• _What you are asked to do_: The word "mathrm" may appear in some lines of the data; copy every such line.

[Source texts of formatted documents]

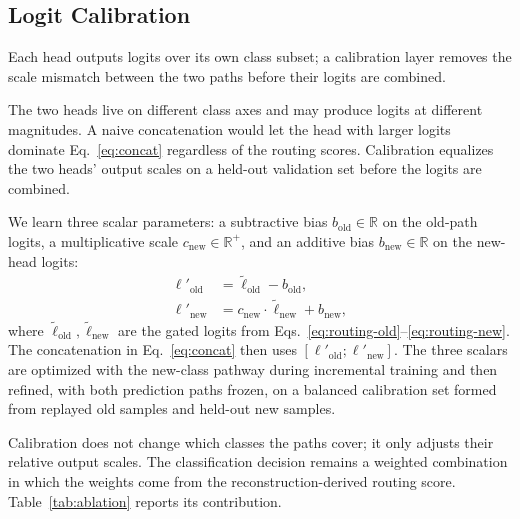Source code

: \subsection{Logit Calibration}\label{sec:calib}

Each head outputs logits over its own class subset; a calibration layer removes the scale mismatch between the two paths before their logits are combined.

The two heads live on different class axes and may produce logits at different magnitudes. A naive concatenation would let the head with larger logits dominate Eq.~\eqref{eq:concat} regardless of the routing scores. Calibration equalizes the two heads' output scales on a held-out validation set before the logits are combined.

We learn three scalar parameters: a subtractive bias $b_{\mathrm{old}} \in \mathbb{R}$ on the old-path logits, a multiplicative scale $c_{\mathrm{new}} \in \mathbb{R}^+$, and an additive bias $b_{\mathrm{new}} \in \mathbb{R}$ on the new-head logits:
\begin{align}
\ell'_{\mathrm{old}} &= \tilde{\ell}_{\mathrm{old}} - b_{\mathrm{old}},\label{eq:calib-old}\\
\ell'_{\mathrm{new}} &= c_{\mathrm{new}} \cdot \tilde{\ell}_{\mathrm{new}} + b_{\mathrm{new}},\label{eq:calib-new}
\end{align}
where $\tilde{\ell}_{\mathrm{old}}, \tilde{\ell}_{\mathrm{new}}$ are the gated logits from Eqs.~\eqref{eq:routing-old}--\eqref{eq:routing-new}. The concatenation in Eq.~\eqref{eq:concat} then uses $[\ell'_{\mathrm{old}}; \ell'_{\mathrm{new}}]$. The three scalars are optimized with the new-class pathway during incremental training and then refined, with both prediction paths frozen, on a balanced calibration set formed from replayed old samples and held-out new samples.

Calibration does not change which classes the paths cover; it only adjusts their relative output scales. The classification decision remains a weighted combination in which the weights come from the reconstruction-derived routing score. Table~\ref{tab:ablation} reports its contribution.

• _Final answer_:
We learn three scalar parameters: a subtractive bias $b_{\mathrm{old}} \in \mathbb{R}$ on the old-path logits, a multiplicative scale $c_{\mathrm{new}} \in \mathbb{R}^+$, and an additive bias $b_{\mathrm{new}} \in \mathbb{R}$ on the new-head logits:
\ell'_{\mathrm{old}} &= \tilde{\ell}_{\mathrm{old}} - b_{\mathrm{old}},\label{eq:calib-old}\\
\ell'_{\mathrm{new}} &= c_{\mathrm{new}} \cdot \tilde{\ell}_{\mathrm{new}} + b_{\mathrm{new}},\label{eq:calib-new}
where $\tilde{\ell}_{\mathrm{old}}, \tilde{\ell}_{\mathrm{new}}$ are the gated logits from Eqs.~\eqref{eq:routing-old}--\eqref{eq:routing-new}. The concatenation in Eq.~\eqref{eq:concat} then uses $[\ell'_{\mathrm{old}}; \ell'_{\mathrm{new}}]$. The three scalars are optimized with the new-class pathway during incremental training and then refined, with both prediction paths frozen, on a balanced calibration set formed from replayed old samples and held-out new samples.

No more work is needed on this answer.